> [Work to be completed]
In the records below, find the lines that include the string "debugging" and report how many there are, nothing else.

Records for the exercise: Begin

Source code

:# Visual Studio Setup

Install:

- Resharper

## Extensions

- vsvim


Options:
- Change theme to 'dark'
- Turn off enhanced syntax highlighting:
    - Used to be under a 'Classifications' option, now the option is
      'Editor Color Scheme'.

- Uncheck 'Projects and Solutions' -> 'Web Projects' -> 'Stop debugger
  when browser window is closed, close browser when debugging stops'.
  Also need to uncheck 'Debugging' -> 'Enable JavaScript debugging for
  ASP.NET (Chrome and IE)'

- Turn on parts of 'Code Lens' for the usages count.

Records for the exercise: End

> [Solution to this exercise]
2